§ YOUR GOAL
Only the stretch below from the line holding "understanding the concept" through the line holding "# Auger Mixer in Autodesk Inventor" should be restated, word for word and with both ends included; pictures stay out.

[Dataset entries]
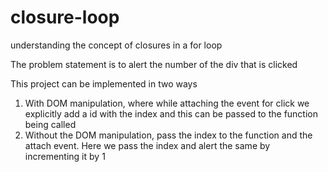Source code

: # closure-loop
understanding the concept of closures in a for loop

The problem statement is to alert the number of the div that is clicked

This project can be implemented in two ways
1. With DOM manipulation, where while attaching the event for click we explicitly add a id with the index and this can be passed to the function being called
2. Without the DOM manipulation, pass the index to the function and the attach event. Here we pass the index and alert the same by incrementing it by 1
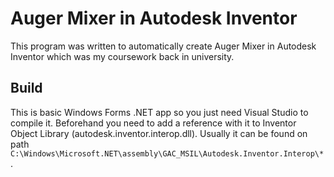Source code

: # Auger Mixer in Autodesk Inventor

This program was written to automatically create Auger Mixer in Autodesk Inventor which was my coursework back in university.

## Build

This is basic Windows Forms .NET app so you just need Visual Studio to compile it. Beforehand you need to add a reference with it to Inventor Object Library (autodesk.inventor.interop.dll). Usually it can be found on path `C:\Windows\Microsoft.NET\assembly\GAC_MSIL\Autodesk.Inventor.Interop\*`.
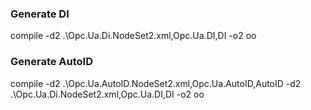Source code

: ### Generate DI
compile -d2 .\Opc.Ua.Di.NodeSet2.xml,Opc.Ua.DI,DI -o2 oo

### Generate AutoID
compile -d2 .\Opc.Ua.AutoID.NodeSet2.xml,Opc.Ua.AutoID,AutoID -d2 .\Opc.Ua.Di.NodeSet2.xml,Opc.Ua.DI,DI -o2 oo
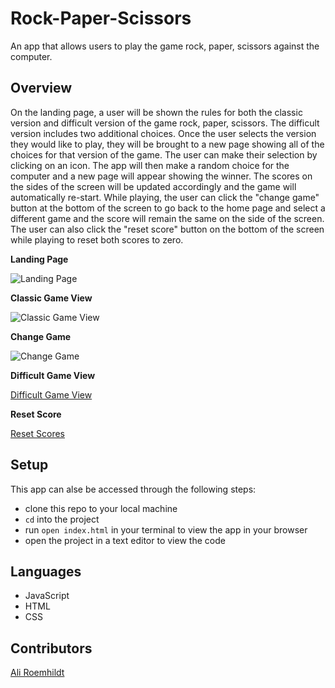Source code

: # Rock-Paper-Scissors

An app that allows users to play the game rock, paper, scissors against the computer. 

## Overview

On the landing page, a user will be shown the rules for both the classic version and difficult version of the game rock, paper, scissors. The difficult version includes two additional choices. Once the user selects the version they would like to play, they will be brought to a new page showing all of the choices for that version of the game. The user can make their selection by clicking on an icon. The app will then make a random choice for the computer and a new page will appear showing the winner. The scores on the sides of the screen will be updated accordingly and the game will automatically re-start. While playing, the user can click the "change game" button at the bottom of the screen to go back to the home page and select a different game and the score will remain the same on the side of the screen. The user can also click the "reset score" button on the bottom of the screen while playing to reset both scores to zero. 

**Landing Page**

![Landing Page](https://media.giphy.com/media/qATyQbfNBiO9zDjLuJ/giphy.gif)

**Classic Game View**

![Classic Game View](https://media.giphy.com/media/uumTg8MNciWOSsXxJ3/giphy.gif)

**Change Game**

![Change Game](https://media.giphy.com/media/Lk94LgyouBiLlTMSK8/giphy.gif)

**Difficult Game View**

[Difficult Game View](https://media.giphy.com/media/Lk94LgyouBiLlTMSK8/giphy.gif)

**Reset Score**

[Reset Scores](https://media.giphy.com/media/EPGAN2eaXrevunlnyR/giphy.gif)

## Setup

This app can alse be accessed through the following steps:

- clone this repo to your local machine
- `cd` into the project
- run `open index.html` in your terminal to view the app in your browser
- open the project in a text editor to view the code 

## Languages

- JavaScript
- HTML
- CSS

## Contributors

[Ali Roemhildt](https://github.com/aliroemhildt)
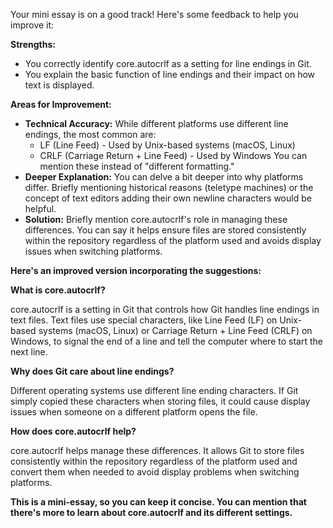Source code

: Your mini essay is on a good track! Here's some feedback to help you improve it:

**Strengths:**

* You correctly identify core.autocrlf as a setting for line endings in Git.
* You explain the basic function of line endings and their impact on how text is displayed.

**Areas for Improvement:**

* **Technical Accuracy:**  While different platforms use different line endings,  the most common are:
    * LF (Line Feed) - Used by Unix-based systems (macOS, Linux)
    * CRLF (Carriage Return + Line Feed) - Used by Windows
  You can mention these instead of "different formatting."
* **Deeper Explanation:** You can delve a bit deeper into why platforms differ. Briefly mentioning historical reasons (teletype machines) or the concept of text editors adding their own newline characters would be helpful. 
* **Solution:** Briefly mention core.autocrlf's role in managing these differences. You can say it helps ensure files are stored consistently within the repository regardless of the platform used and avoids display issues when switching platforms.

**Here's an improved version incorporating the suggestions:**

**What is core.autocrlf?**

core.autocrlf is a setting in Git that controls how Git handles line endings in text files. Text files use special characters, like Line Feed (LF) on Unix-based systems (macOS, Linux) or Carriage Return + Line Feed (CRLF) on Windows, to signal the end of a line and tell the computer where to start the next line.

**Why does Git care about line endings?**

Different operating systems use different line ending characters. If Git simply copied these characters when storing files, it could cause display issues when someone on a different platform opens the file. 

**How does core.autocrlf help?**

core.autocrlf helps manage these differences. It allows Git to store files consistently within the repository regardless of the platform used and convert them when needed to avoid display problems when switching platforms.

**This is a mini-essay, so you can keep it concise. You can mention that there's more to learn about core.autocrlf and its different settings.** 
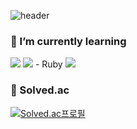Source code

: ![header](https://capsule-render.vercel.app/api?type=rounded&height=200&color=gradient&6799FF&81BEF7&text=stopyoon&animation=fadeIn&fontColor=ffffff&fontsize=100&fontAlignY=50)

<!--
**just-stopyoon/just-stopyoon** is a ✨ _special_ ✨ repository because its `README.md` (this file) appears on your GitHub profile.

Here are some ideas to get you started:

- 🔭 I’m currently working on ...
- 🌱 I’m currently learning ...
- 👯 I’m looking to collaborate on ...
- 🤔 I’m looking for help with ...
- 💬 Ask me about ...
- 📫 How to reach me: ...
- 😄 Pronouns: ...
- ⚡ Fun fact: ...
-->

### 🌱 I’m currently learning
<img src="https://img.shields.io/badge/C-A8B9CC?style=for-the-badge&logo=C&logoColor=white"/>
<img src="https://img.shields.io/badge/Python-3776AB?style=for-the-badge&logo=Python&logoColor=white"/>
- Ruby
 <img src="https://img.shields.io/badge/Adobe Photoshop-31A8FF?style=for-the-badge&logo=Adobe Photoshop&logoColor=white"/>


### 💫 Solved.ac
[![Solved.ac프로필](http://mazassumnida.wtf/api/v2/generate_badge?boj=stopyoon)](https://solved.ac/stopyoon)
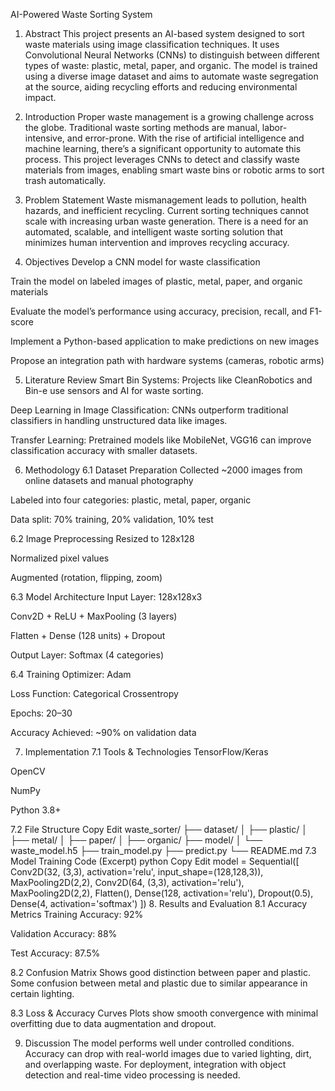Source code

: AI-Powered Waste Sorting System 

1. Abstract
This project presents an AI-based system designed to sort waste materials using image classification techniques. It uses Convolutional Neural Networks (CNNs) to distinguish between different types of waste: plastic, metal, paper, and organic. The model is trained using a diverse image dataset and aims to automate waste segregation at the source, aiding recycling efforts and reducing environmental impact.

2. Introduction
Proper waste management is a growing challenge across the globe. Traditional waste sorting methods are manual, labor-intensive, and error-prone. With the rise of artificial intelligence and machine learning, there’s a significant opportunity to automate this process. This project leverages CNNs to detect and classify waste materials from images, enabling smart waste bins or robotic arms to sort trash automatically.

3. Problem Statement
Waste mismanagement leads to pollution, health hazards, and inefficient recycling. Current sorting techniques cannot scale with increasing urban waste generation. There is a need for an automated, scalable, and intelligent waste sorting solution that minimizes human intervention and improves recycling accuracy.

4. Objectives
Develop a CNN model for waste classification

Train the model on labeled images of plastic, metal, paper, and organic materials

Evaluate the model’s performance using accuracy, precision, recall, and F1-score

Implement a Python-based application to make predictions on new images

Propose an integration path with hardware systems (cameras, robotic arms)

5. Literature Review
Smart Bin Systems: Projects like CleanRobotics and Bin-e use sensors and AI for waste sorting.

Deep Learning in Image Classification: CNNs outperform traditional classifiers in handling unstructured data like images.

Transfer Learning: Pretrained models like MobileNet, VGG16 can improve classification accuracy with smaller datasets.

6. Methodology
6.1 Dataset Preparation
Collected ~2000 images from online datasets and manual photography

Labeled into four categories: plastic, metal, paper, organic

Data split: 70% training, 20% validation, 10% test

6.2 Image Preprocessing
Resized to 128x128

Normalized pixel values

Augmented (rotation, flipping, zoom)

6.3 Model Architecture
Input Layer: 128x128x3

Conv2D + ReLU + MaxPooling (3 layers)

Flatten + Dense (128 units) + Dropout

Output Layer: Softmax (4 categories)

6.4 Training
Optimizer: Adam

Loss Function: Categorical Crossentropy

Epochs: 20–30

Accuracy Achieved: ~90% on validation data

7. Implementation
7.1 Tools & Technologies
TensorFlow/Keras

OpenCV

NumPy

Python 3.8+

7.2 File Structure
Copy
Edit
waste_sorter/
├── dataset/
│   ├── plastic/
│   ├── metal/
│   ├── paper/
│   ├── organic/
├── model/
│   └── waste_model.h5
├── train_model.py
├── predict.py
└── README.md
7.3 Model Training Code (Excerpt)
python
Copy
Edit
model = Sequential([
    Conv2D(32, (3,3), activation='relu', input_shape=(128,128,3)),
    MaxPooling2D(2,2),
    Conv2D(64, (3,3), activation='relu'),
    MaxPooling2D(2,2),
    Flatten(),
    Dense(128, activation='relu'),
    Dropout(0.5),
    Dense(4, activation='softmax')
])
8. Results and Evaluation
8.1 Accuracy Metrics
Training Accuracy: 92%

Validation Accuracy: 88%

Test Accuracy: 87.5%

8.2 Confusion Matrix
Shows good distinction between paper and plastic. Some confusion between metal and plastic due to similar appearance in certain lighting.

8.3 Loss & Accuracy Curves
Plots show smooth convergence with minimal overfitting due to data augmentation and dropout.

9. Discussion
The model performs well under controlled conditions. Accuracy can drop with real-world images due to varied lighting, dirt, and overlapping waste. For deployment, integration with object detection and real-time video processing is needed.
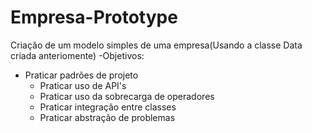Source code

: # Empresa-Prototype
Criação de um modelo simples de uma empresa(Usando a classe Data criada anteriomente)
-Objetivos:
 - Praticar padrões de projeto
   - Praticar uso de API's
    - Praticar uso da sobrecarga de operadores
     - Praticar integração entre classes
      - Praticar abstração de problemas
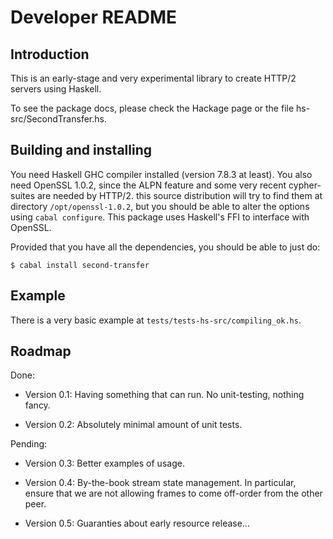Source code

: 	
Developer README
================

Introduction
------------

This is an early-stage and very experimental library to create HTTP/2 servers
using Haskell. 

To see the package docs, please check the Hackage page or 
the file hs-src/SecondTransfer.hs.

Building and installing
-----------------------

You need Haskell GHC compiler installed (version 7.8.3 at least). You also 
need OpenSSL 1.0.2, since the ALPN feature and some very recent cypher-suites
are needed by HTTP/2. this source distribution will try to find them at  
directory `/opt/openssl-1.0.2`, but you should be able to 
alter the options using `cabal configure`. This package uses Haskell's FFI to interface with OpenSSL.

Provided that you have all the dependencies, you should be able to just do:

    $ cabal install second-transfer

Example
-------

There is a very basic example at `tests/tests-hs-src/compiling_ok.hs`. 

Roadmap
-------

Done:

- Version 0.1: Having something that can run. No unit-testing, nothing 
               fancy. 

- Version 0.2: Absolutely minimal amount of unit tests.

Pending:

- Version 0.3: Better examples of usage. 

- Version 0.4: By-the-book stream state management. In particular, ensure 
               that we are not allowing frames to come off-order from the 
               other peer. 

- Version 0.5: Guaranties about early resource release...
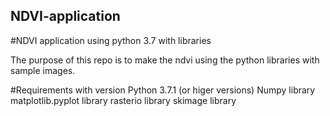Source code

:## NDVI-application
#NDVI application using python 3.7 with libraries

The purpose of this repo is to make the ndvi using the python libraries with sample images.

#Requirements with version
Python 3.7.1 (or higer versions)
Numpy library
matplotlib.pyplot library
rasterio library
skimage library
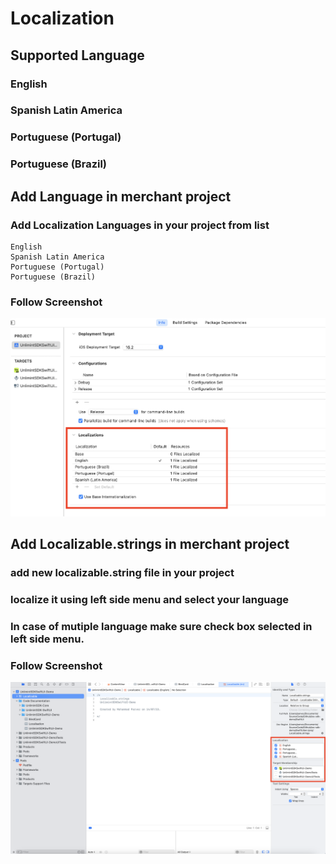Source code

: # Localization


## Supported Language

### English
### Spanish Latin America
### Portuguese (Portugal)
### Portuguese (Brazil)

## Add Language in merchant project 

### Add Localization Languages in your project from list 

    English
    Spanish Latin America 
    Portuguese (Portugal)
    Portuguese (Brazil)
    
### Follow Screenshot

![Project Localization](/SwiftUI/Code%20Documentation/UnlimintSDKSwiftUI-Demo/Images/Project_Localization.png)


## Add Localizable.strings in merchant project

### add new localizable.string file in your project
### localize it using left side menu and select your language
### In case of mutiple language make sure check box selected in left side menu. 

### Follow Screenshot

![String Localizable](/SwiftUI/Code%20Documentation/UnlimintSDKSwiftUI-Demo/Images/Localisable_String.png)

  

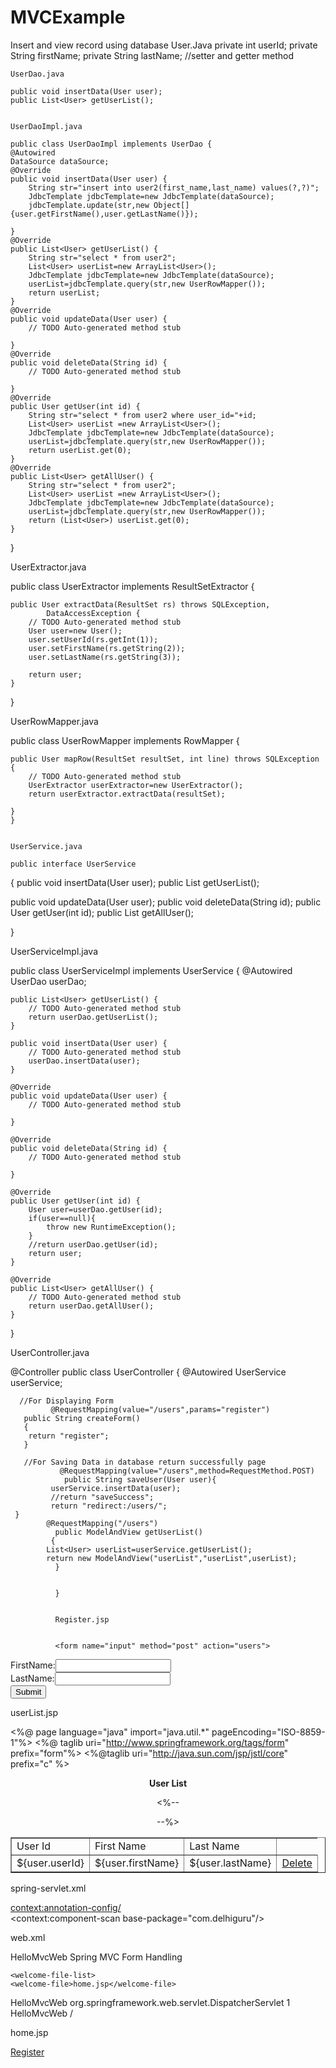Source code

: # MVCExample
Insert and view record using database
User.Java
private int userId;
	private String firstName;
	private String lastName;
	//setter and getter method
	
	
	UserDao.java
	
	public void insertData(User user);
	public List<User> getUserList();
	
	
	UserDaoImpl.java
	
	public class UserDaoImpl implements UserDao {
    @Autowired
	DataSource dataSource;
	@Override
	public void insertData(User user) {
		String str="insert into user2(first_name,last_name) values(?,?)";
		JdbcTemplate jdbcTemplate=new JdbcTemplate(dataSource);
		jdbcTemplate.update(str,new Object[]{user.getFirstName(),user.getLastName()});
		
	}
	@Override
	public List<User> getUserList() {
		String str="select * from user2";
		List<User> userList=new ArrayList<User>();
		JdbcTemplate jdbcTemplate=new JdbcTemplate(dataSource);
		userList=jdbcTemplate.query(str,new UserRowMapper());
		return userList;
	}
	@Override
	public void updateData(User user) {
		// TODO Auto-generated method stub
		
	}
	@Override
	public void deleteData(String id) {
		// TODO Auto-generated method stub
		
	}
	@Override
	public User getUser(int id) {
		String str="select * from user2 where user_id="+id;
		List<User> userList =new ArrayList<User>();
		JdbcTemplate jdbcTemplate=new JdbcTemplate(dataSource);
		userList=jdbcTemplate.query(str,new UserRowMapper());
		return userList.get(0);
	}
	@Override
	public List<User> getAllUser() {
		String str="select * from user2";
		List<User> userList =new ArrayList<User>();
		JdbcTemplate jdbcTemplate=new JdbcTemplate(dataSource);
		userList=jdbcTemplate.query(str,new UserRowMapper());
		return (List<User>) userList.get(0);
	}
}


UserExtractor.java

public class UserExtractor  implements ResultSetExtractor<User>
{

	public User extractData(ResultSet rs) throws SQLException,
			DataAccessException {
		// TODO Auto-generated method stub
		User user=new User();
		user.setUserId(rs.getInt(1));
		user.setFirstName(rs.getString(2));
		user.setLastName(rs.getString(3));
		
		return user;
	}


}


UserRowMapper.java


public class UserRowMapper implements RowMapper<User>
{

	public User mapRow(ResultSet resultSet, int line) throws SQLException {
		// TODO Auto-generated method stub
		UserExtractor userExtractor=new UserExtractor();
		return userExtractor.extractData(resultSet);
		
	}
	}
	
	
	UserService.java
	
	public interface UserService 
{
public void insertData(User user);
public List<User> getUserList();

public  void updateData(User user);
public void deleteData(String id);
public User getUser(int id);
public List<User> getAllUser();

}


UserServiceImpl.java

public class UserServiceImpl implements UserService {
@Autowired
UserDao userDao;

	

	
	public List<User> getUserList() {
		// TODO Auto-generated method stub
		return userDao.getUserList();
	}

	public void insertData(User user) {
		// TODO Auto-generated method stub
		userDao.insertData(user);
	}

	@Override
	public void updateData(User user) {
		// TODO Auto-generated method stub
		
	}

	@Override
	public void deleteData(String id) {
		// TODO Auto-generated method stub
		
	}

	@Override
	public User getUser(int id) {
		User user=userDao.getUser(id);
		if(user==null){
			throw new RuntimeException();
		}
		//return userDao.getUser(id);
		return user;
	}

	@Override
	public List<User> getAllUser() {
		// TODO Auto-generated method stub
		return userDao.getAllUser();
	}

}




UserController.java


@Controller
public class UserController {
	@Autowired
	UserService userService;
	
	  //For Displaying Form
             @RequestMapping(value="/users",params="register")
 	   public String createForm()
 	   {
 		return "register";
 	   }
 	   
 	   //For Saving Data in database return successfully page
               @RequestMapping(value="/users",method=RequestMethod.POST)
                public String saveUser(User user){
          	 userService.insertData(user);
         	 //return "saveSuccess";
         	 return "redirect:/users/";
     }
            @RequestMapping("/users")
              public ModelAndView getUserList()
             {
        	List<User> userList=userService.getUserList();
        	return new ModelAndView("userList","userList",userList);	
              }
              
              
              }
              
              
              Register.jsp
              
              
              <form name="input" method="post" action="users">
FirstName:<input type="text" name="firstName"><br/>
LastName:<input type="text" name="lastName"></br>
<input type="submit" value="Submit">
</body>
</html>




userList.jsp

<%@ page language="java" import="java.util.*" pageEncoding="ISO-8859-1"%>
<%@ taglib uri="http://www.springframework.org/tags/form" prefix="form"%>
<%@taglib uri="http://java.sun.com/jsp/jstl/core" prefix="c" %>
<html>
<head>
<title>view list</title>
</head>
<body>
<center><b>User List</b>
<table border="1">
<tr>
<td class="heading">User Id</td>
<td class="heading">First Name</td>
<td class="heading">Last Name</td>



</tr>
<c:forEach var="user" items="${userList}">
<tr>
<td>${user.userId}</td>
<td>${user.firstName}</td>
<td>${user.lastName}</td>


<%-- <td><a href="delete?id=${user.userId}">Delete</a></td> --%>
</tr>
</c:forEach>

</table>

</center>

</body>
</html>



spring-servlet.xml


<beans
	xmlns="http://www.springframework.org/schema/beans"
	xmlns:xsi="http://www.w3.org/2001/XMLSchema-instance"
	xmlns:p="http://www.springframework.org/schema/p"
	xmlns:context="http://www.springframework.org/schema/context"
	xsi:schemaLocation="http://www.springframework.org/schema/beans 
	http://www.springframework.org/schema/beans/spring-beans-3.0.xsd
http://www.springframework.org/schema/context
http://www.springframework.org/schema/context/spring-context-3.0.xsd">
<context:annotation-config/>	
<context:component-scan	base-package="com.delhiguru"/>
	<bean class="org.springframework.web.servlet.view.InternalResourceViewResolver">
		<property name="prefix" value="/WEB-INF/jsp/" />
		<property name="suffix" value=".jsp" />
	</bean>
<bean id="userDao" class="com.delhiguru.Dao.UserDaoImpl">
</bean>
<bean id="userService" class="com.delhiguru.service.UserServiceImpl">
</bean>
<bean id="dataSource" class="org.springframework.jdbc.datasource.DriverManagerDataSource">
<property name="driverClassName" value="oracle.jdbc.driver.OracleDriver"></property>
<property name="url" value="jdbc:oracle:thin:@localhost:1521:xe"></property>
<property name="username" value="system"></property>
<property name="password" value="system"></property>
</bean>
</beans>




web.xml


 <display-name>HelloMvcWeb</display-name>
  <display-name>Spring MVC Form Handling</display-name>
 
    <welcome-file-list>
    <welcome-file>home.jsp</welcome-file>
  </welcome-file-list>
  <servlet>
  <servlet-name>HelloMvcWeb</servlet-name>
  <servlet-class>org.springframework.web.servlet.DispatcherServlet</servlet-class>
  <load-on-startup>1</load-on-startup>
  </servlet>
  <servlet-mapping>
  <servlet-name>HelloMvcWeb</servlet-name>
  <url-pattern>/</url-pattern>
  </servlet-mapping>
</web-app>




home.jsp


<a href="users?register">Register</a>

§ TASK RESULT
understanding the concept of closures in a for loop

The problem statement is to alert the number of the div that is clicked

This project can be implemented in two ways
1. With DOM manipulation, where while attaching the event for click we explicitly add a id with the index and this can be passed to the function being called
2. Without the DOM manipulation, pass the index to the function and the attach event. Here we pass the index and alert the same by incrementing it by 1
Source code

: # Auger Mixer in Autodesk Inventor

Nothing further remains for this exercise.